EXERCISE GOAL: Copy each line of the records that contains the word "binary".

---------- STORED DATA ----------

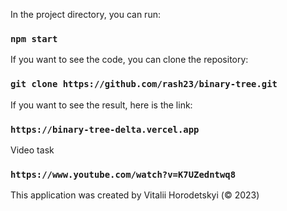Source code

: In the project directory, you can run:

### `npm start`

If you want to see the code, you can clone the repository:

### `git clone https://github.com/rash23/binary-tree.git`

If you want to see the result, here is the link:

### `https://binary-tree-delta.vercel.app`

Video task

### `https://www.youtube.com/watch?v=K7UZedntwq8`

This application was created by Vitalii Horodetskyi (© 2023)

----------

TASK RESPONSE:
### `git clone https://github.com/rash23/binary-tree.git`
### `https://binary-tree-delta.vercel.app`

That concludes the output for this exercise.